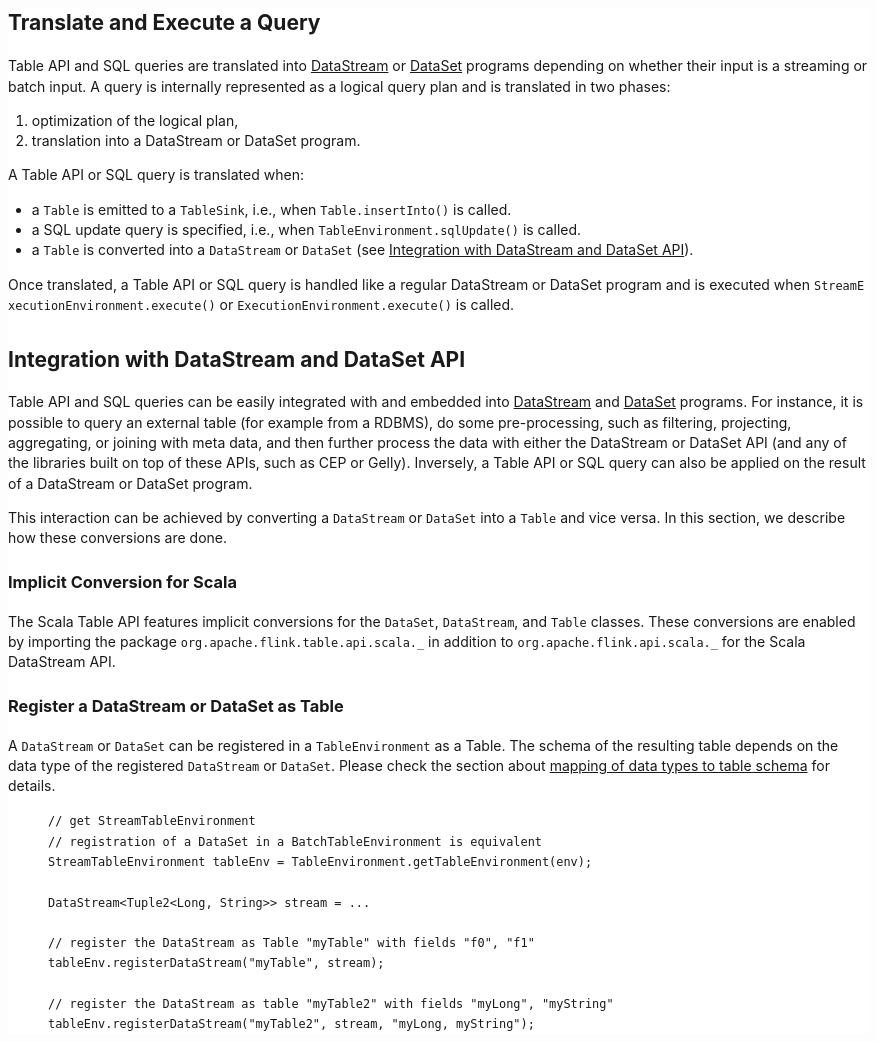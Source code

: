 </figure>

## Translate and Execute a Query

Table API and SQL queries are translated into [DataStream](//ci.apache.org/projects/flink/flink-docs-release-1.7/dev/datastream_api.html) or [DataSet](//ci.apache.org/projects/flink/flink-docs-release-1.7/dev/batch) programs depending on whether their input is a streaming or batch input. A query is internally represented as a logical query plan and is translated in two phases:

1.  optimization of the logical plan,
2.  translation into a DataStream or DataSet program.

A Table API or SQL query is translated when:

*   a `Table` is emitted to a `TableSink`, i.e., when `Table.insertInto()` is called.
*   a SQL update query is specified, i.e., when `TableEnvironment.sqlUpdate()` is called.
*   a `Table` is converted into a `DataStream` or `DataSet` (see [Integration with DataStream and DataSet API](#integration-with-dataStream-and-dataSet-api)).

Once translated, a Table API or SQL query is handled like a regular DataStream or DataSet program and is executed when `StreamExecutionEnvironment.execute()` or `ExecutionEnvironment.execute()` is called.

## Integration with DataStream and DataSet API

Table API and SQL queries can be easily integrated with and embedded into [DataStream](//ci.apache.org/projects/flink/flink-docs-release-1.7/dev/datastream_api.html) and [DataSet](//ci.apache.org/projects/flink/flink-docs-release-1.7/dev/batch) programs. For instance, it is possible to query an external table (for example from a RDBMS), do some pre-processing, such as filtering, projecting, aggregating, or joining with meta data, and then further process the data with either the DataStream or DataSet API (and any of the libraries built on top of these APIs, such as CEP or Gelly). Inversely, a Table API or SQL query can also be applied on the result of a DataStream or DataSet program.

This interaction can be achieved by converting a `DataStream` or `DataSet` into a `Table` and vice versa. In this section, we describe how these conversions are done.

### Implicit Conversion for Scala

The Scala Table API features implicit conversions for the `DataSet`, `DataStream`, and `Table` classes. These conversions are enabled by importing the package `org.apache.flink.table.api.scala._` in addition to `org.apache.flink.api.scala._` for the Scala DataStream API.

### Register a DataStream or DataSet as Table

A `DataStream` or `DataSet` can be registered in a `TableEnvironment` as a Table. The schema of the resulting table depends on the data type of the registered `DataStream` or `DataSet`. Please check the section about [mapping of data types to table schema](#mapping-of-data-types-to-table-schema) for details.

<figure class="highlight">

```
// get StreamTableEnvironment
// registration of a DataSet in a BatchTableEnvironment is equivalent
StreamTableEnvironment tableEnv = TableEnvironment.getTableEnvironment(env);

DataStream<Tuple2<Long, String>> stream = ...

// register the DataStream as Table "myTable" with fields "f0", "f1"
tableEnv.registerDataStream("myTable", stream);

// register the DataStream as table "myTable2" with fields "myLong", "myString"
tableEnv.registerDataStream("myTable2", stream, "myLong, myString");
```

******

### What you need to do
Reproduce exactly the lines of the records above from the one with "into a DataStream or DataSet program." to the one with "## Integration with", both included, and leave out everything else.

### Reply to the exercise
2.  translation into a DataStream or DataSet program.

A Table API or SQL query is translated when:

*   a `Table` is emitted to a `TableSink`, i.e., when `Table.insertInto()` is called.
*   a SQL update query is specified, i.e., when `TableEnvironment.sqlUpdate()` is called.
*   a `Table` is converted into a `DataStream` or `DataSet` (see [Integration with DataStream and DataSet API](#integration-with-dataStream-and-dataSet-api)).

Once translated, a Table API or SQL query is handled like a regular DataStream or DataSet program and is executed when `StreamExecutionEnvironment.execute()` or `ExecutionEnvironment.execute()` is called.

## Integration with DataStream and DataSet API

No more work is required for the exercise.